Items from a data source:
[Start of Attachment]
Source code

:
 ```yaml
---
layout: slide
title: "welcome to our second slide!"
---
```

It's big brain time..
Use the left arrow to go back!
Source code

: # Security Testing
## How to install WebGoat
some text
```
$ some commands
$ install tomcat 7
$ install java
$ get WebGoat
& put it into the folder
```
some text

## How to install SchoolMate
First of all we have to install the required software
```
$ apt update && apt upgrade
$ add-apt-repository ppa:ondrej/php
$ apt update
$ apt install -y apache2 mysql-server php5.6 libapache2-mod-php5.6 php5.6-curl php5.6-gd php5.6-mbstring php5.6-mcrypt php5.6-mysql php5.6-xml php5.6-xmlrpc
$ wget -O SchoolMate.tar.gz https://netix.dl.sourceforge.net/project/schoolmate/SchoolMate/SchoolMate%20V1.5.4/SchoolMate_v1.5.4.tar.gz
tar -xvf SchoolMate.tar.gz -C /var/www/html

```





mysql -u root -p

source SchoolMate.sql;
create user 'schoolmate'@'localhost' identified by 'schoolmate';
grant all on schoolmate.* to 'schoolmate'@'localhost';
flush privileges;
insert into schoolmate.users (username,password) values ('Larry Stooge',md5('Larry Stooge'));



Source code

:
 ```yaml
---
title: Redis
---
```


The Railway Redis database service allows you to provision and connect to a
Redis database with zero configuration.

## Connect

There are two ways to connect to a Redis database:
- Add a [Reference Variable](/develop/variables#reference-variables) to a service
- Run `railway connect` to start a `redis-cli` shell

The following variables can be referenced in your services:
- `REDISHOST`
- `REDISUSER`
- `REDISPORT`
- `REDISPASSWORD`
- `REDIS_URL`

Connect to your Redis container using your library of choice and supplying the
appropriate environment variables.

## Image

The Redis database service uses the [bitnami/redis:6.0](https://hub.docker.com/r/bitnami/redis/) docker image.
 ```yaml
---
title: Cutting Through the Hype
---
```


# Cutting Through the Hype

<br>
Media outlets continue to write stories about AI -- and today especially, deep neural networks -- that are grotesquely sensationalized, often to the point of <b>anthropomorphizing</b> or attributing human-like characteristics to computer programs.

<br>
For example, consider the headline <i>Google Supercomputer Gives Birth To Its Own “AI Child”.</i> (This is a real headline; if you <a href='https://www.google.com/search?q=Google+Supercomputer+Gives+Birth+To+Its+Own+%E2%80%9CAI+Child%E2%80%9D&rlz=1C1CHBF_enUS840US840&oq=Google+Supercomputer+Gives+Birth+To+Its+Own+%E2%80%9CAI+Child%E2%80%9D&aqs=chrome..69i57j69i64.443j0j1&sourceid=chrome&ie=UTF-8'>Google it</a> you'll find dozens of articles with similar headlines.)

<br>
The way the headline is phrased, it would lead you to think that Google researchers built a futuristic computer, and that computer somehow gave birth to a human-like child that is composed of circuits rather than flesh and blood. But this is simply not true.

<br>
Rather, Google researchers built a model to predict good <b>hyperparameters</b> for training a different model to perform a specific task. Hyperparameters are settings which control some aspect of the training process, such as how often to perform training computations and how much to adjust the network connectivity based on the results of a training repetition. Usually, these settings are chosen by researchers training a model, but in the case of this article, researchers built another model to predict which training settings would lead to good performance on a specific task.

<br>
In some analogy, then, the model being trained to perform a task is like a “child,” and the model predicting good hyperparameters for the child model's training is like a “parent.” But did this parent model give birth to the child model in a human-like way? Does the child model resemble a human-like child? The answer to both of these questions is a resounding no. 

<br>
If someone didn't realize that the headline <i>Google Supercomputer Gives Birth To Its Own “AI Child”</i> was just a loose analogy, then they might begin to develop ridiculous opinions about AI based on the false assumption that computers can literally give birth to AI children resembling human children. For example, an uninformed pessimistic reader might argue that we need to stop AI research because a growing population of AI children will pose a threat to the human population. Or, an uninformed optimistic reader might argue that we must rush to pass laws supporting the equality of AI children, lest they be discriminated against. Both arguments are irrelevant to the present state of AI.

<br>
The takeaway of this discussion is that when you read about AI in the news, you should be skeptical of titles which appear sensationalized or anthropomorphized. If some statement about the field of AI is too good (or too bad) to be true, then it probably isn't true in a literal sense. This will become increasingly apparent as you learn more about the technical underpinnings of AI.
[End of Attachment]
EXERCISE DETAILS: Print every record exactly, so that each word matches what is written above.

TASK ANSWER:
Source code

:
 ```yaml
---
layout: slide
title: "welcome to our second slide!"
---
```

It's big brain time..
Use the left arrow to go back!
Source code

: # Security Testing
## How to install WebGoat
some text
```
$ some commands
$ install tomcat 7
$ install java
$ get WebGoat
& put it into the folder
```
some text

## How to install SchoolMate
First of all we have to install the required software
```
$ apt update && apt upgrade
$ add-apt-repository ppa:ondrej/php
$ apt update
$ apt install -y apache2 mysql-server php5.6 libapache2-mod-php5.6 php5.6-curl php5.6-gd php5.6-mbstring php5.6-mcrypt php5.6-mysql php5.6-xml php5.6-xmlrpc
$ wget -O SchoolMate.tar.gz https://netix.dl.sourceforge.net/project/schoolmate/SchoolMate/SchoolMate%20V1.5.4/SchoolMate_v1.5.4.tar.gz
tar -xvf SchoolMate.tar.gz -C /var/www/html

```





mysql -u root -p

source SchoolMate.sql;
create user 'schoolmate'@'localhost' identified by 'schoolmate';
grant all on schoolmate.* to 'schoolmate'@'localhost';
flush privileges;
insert into schoolmate.users (username,password) values ('Larry Stooge',md5('Larry Stooge'));



Source code

:
 ```yaml
---
title: Redis
---
```


The Railway Redis database service allows you to provision and connect to a
Redis database with zero configuration.

## Connect

There are two ways to connect to a Redis database:
- Add a [Reference Variable](/develop/variables#reference-variables) to a service
- Run `railway connect` to start a `redis-cli` shell

The following variables can be referenced in your services:
- `REDISHOST`
- `REDISUSER`
- `REDISPORT`
- `REDISPASSWORD`
- `REDIS_URL`

Connect to your Redis container using your library of choice and supplying the
appropriate environment variables.

## Image

The Redis database service uses the [bitnami/redis:6.0](https://hub.docker.com/r/bitnami/redis/) docker image.
 ```yaml
---
title: Cutting Through the Hype
---
```


# Cutting Through the Hype

<br>
Media outlets continue to write stories about AI -- and today especially, deep neural networks -- that are grotesquely sensationalized, often to the point of <b>anthropomorphizing</b> or attributing human-like characteristics to computer programs.

<br>
For example, consider the headline <i>Google Supercomputer Gives Birth To Its Own “AI Child”.</i> (This is a real headline; if you <a href='https://www.google.com/search?q=Google+Supercomputer+Gives+Birth+To+Its+Own+%E2%80%9CAI+Child%E2%80%9D&rlz=1C1CHBF_enUS840US840&oq=Google+Supercomputer+Gives+Birth+To+Its+Own+%E2%80%9CAI+Child%E2%80%9D&aqs=chrome..69i57j69i64.443j0j1&sourceid=chrome&ie=UTF-8'>Google it</a> you'll find dozens of articles with similar headlines.)

<br>
The way the headline is phrased, it would lead you to think that Google researchers built a futuristic computer, and that computer somehow gave birth to a human-like child that is composed of circuits rather than flesh and blood. But this is simply not true.

<br>
Rather, Google researchers built a model to predict good <b>hyperparameters</b> for training a different model to perform a specific task. Hyperparameters are settings which control some aspect of the training process, such as how often to perform training computations and how much to adjust the network connectivity based on the results of a training repetition. Usually, these settings are chosen by researchers training a model, but in the case of this article, researchers built another model to predict which training settings would lead to good performance on a specific task.

<br>
In some analogy, then, the model being trained to perform a task is like a “child,” and the model predicting good hyperparameters for the child model's training is like a “parent.” But did this parent model give birth to the child model in a human-like way? Does the child model resemble a human-like child? The answer to both of these questions is a resounding no. 

<br>
If someone didn't realize that the headline <i>Google Supercomputer Gives Birth To Its Own “AI Child”</i> was just a loose analogy, then they might begin to develop ridiculous opinions about AI based on the false assumption that computers can literally give birth to AI children resembling human children. For example, an uninformed pessimistic reader might argue that we need to stop AI research because a growing population of AI children will pose a threat to the human population. Or, an uninformed optimistic reader might argue that we must rush to pass laws supporting the equality of AI children, lest they be discriminated against. Both arguments are irrelevant to the present state of AI.

<br>
The takeaway of this discussion is that when you read about AI in the news, you should be skeptical of titles which appear sensationalized or anthropomorphized. If some statement about the field of AI is too good (or too bad) to be true, then it probably isn't true in a literal sense. This will become increasingly apparent as you learn more about the technical underpinnings of AI.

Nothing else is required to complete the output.